This is a book that asks all the right questions. And leaves you feeling great no matter what the answers are!
"Who'd have dreamed that produce could be so expressive, so charming, so lively and so funny?...Freymann and...Elffers have created sweet and feisty little beings with feelings, passions, fears and an emotional range that is, well, organic."-The New York Times Book Review
About the Author
Saxton Freyman received his first jacknife on his eighth birthday, which he used right away to carve his very first pumpkin. Years later, he used that same knife to create many of the characters in Play With Your Food, this time with fewer injuries!

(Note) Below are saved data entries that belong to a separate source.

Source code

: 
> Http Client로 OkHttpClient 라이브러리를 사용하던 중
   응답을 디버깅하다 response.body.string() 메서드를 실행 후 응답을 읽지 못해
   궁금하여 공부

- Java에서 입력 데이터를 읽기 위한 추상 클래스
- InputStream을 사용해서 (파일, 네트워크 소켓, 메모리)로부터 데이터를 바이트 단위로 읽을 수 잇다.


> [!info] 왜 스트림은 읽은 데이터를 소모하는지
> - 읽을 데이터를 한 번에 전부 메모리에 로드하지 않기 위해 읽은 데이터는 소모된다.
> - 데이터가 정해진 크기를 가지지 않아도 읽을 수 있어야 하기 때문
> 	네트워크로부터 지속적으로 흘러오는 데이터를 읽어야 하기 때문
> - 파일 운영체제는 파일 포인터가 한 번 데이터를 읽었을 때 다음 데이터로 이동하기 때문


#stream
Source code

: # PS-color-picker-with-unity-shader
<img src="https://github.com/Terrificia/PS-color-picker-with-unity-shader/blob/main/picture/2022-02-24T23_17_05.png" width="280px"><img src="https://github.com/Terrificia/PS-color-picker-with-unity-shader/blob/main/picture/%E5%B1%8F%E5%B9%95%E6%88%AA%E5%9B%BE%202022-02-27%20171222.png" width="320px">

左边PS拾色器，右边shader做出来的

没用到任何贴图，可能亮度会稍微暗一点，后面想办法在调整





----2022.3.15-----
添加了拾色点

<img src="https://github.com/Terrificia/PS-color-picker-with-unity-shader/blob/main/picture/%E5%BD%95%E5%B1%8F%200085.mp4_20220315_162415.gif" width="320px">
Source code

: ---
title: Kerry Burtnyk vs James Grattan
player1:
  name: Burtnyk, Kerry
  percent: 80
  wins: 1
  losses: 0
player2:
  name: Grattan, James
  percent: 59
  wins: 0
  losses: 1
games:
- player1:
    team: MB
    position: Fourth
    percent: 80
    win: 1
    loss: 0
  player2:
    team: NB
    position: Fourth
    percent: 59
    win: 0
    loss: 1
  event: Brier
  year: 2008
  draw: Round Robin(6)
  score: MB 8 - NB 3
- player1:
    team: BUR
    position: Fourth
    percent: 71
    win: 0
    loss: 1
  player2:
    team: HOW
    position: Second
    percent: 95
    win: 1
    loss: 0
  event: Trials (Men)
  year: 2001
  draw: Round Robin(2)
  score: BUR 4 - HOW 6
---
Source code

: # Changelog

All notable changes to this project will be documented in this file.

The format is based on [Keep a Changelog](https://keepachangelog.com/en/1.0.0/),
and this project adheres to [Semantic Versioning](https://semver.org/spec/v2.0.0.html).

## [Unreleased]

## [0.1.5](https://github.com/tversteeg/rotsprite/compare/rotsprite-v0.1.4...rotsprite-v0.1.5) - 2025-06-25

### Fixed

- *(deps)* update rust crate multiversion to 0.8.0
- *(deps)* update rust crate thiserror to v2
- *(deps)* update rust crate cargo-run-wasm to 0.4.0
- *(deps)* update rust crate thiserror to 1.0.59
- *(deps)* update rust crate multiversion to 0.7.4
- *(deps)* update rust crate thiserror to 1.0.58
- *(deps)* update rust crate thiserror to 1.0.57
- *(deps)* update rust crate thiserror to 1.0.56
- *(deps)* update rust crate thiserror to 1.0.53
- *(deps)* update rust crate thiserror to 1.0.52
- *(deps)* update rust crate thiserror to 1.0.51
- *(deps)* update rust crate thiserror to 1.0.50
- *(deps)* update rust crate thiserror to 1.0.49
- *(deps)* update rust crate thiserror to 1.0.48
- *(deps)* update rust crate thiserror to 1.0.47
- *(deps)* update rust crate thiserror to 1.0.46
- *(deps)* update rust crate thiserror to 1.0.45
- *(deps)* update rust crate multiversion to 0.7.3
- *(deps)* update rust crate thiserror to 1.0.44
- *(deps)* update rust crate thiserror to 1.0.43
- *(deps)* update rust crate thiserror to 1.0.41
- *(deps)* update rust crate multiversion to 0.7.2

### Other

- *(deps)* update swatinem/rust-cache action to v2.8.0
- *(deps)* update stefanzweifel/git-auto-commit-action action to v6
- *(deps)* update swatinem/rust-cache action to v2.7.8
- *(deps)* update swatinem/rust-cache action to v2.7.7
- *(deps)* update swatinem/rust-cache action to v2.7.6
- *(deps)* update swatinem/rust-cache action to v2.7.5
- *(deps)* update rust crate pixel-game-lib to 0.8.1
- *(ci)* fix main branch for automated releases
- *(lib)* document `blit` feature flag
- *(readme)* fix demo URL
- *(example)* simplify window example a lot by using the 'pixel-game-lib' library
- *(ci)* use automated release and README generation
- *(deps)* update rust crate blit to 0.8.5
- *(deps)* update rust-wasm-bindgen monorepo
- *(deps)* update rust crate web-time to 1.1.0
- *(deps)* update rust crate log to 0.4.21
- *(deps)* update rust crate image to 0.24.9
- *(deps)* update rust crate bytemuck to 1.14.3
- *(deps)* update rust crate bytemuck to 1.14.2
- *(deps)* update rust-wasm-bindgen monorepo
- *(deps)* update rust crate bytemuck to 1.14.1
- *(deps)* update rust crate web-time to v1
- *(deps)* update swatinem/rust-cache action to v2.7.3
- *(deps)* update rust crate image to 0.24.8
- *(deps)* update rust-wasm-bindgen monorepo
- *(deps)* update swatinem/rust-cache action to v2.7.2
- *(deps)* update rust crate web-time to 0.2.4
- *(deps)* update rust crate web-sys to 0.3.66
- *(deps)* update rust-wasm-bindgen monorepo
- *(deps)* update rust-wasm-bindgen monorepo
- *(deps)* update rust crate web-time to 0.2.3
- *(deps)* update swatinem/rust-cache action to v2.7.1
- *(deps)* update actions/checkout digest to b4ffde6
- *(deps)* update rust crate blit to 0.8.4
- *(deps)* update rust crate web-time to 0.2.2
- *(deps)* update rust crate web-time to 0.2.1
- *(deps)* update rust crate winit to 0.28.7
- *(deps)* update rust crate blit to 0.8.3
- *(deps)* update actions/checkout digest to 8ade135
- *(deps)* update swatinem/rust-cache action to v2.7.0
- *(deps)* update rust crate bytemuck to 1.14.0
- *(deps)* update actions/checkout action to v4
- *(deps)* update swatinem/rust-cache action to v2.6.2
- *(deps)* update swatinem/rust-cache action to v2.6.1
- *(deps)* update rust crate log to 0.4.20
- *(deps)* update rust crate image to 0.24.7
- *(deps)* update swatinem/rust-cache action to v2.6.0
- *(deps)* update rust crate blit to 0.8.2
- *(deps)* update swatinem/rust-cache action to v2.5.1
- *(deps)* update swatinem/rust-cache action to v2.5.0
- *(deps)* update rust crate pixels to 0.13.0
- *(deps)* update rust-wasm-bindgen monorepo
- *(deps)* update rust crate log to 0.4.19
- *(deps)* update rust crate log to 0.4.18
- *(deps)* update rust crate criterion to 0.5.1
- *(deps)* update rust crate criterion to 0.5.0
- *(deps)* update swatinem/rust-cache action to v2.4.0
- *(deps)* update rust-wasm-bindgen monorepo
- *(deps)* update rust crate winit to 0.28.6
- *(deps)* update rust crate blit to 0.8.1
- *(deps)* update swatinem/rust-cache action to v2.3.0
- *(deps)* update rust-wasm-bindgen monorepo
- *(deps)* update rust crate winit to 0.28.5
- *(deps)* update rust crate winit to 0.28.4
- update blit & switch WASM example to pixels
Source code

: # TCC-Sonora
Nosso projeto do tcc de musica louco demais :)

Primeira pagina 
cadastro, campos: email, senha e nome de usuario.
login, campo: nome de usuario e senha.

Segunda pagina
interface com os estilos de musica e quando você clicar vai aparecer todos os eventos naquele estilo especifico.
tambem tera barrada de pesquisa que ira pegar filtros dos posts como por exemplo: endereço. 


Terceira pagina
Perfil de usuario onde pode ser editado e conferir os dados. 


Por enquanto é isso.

Saxton and his wife, Mia, started eeBoo Corporation, which makes really cool, and fun products like growth charts, cookie cutters, and stacking blocks. It was through Mia that Sax learned about Joost Elfer's idea of doing a book on carving veggies. Together, they immediately began working on Play With Your Food and Play With Your Pumpkin.
Joost Elffers began creating books in the early 1970's. Since then he has come up with really fun books full of imagination, like Oragami, Cat's Cradle, and Anamorphoses and the Games of Perspective. In 1978, he created his first fruit characters in Die Radieschen Maus im Kaseloch.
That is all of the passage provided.